§ **DIRECTIONS**
Every line holding the string "True" is to be copied from the entries below.

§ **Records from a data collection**
=== Begin Enclosure ===
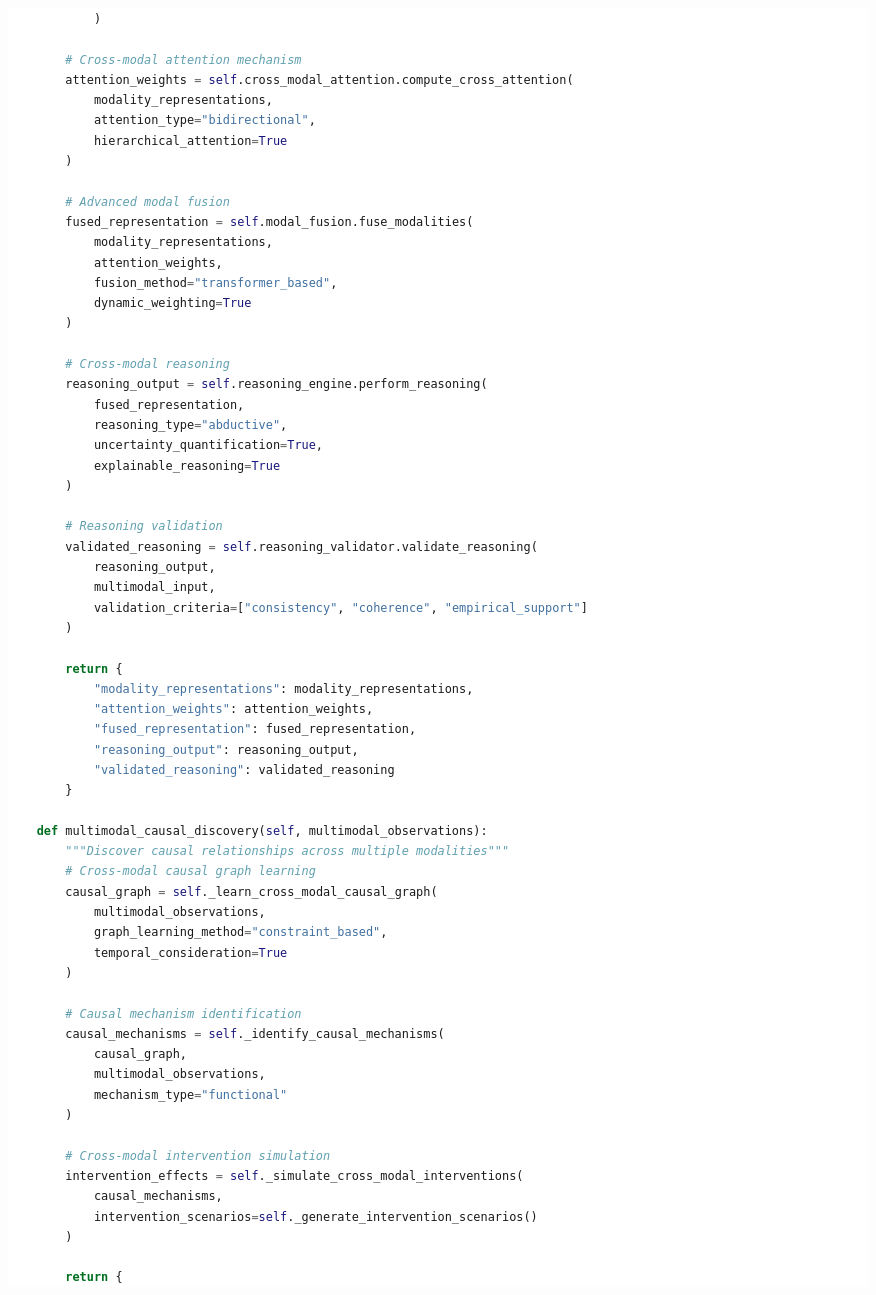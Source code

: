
 ```python
            )

        # Cross-modal attention mechanism
        attention_weights = self.cross_modal_attention.compute_cross_attention(
            modality_representations,
            attention_type="bidirectional",
            hierarchical_attention=True
        )

        # Advanced modal fusion
        fused_representation = self.modal_fusion.fuse_modalities(
            modality_representations,
            attention_weights,
            fusion_method="transformer_based",
            dynamic_weighting=True
        )

        # Cross-modal reasoning
        reasoning_output = self.reasoning_engine.perform_reasoning(
            fused_representation,
            reasoning_type="abductive",
            uncertainty_quantification=True,
            explainable_reasoning=True
        )

        # Reasoning validation
        validated_reasoning = self.reasoning_validator.validate_reasoning(
            reasoning_output,
            multimodal_input,
            validation_criteria=["consistency", "coherence", "empirical_support"]
        )

        return {
            "modality_representations": modality_representations,
            "attention_weights": attention_weights,
            "fused_representation": fused_representation,
            "reasoning_output": reasoning_output,
            "validated_reasoning": validated_reasoning
        }

    def multimodal_causal_discovery(self, multimodal_observations):
        """Discover causal relationships across multiple modalities"""
        # Cross-modal causal graph learning
        causal_graph = self._learn_cross_modal_causal_graph(
            multimodal_observations,
            graph_learning_method="constraint_based",
            temporal_consideration=True
        )

        # Causal mechanism identification
        causal_mechanisms = self._identify_causal_mechanisms(
            causal_graph,
            multimodal_observations,
            mechanism_type="functional"
        )

        # Cross-modal intervention simulation
        intervention_effects = self._simulate_cross_modal_interventions(
            causal_mechanisms,
            intervention_scenarios=self._generate_intervention_scenarios()
        )

        return {
```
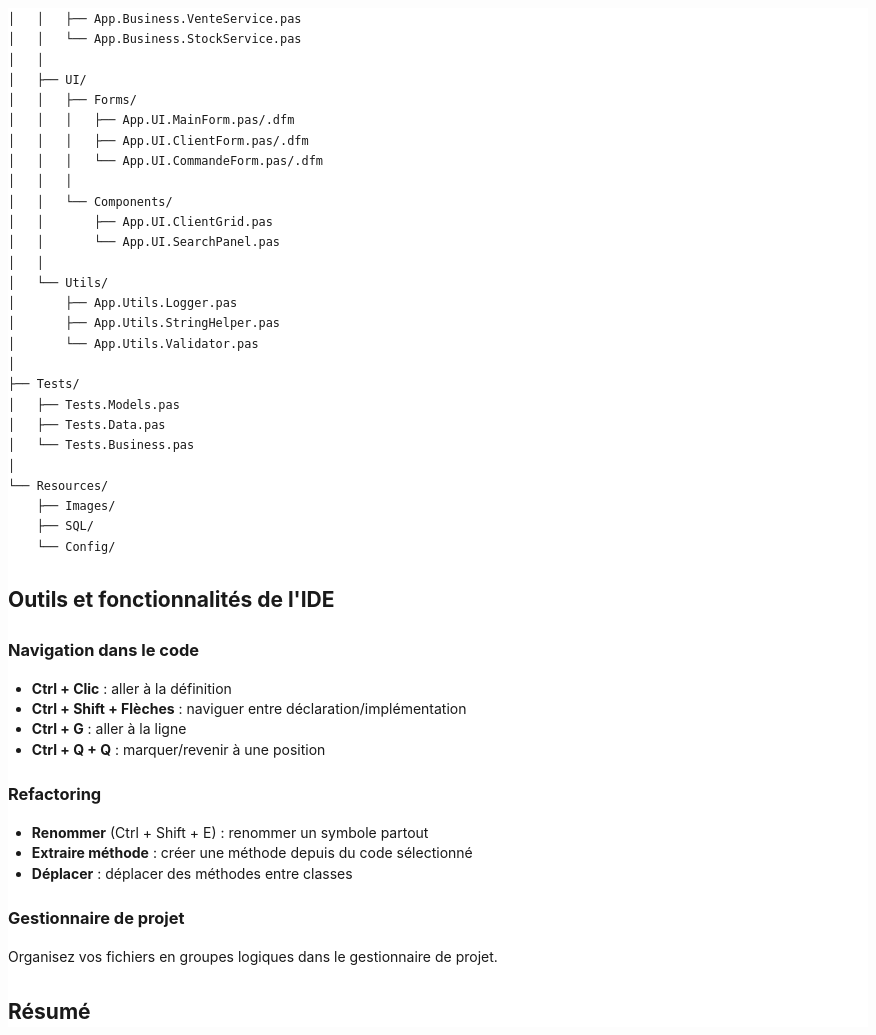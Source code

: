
 ```
│   │   ├── App.Business.VenteService.pas
│   │   └── App.Business.StockService.pas
│   │
│   ├── UI/
│   │   ├── Forms/
│   │   │   ├── App.UI.MainForm.pas/.dfm
│   │   │   ├── App.UI.ClientForm.pas/.dfm
│   │   │   └── App.UI.CommandeForm.pas/.dfm
│   │   │
│   │   └── Components/
│   │       ├── App.UI.ClientGrid.pas
│   │       └── App.UI.SearchPanel.pas
│   │
│   └── Utils/
│       ├── App.Utils.Logger.pas
│       ├── App.Utils.StringHelper.pas
│       └── App.Utils.Validator.pas
│
├── Tests/
│   ├── Tests.Models.pas
│   ├── Tests.Data.pas
│   └── Tests.Business.pas
│
└── Resources/
    ├── Images/
    ├── SQL/
    └── Config/
```

## Outils et fonctionnalités de l'IDE

### Navigation dans le code

- **Ctrl + Clic** : aller à la définition
- **Ctrl + Shift + Flèches** : naviguer entre déclaration/implémentation
- **Ctrl + G** : aller à la ligne
- **Ctrl + Q + Q** : marquer/revenir à une position

### Refactoring

- **Renommer** (Ctrl + Shift + E) : renommer un symbole partout
- **Extraire méthode** : créer une méthode depuis du code sélectionné
- **Déplacer** : déplacer des méthodes entre classes

### Gestionnaire de projet

Organisez vos fichiers en groupes logiques dans le gestionnaire de projet.

## Résumé

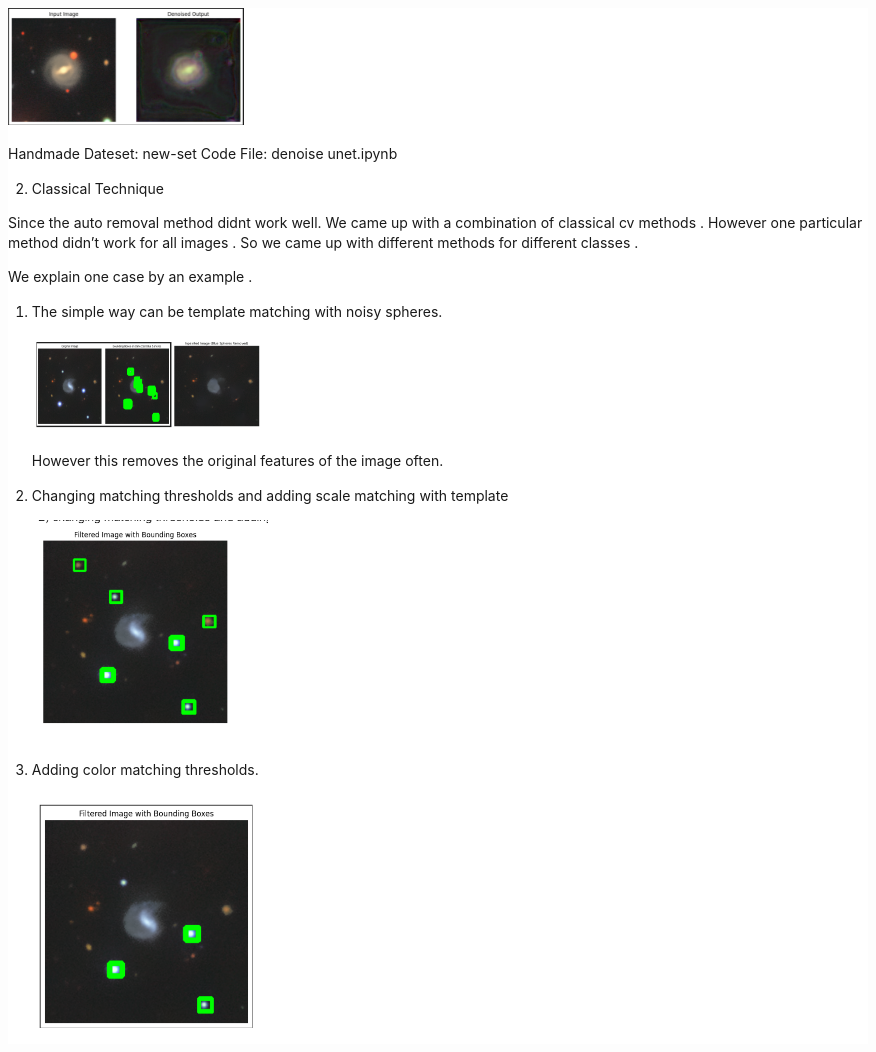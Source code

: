 ![](content/Aspose.Words.be4f0a1f-456b-4f67-b419-760d1f14d874.022.png)

Handmade Dateset: new-set Code File: denoise unet.ipynb

2. Classical Technique

Since the auto removal method didnt work well. We came up with a combination of classical cv methods . However one particular method didn’t work for all images . So we came up with different methods for different classes .

We explain one case by an example .

1. The simple way can be template matching with noisy spheres.

   ![](content/Aspose.Words.be4f0a1f-456b-4f67-b419-760d1f14d874.023.png)

   However this removes the original features of the image often.

2. Changing matching thresholds and adding scale matching with template

   ![](content/Aspose.Words.be4f0a1f-456b-4f67-b419-760d1f14d874.024.png)

3. Adding color matching thresholds.

   ![](content/Aspose.Words.be4f0a1f-456b-4f67-b419-760d1f14d874.025.png)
=== End Enclosure ===
§ **ANSWER TO THIS EXERCISE**
            hierarchical_attention=True
            dynamic_weighting=True
            uncertainty_quantification=True,
            explainable_reasoning=True
            temporal_consideration=True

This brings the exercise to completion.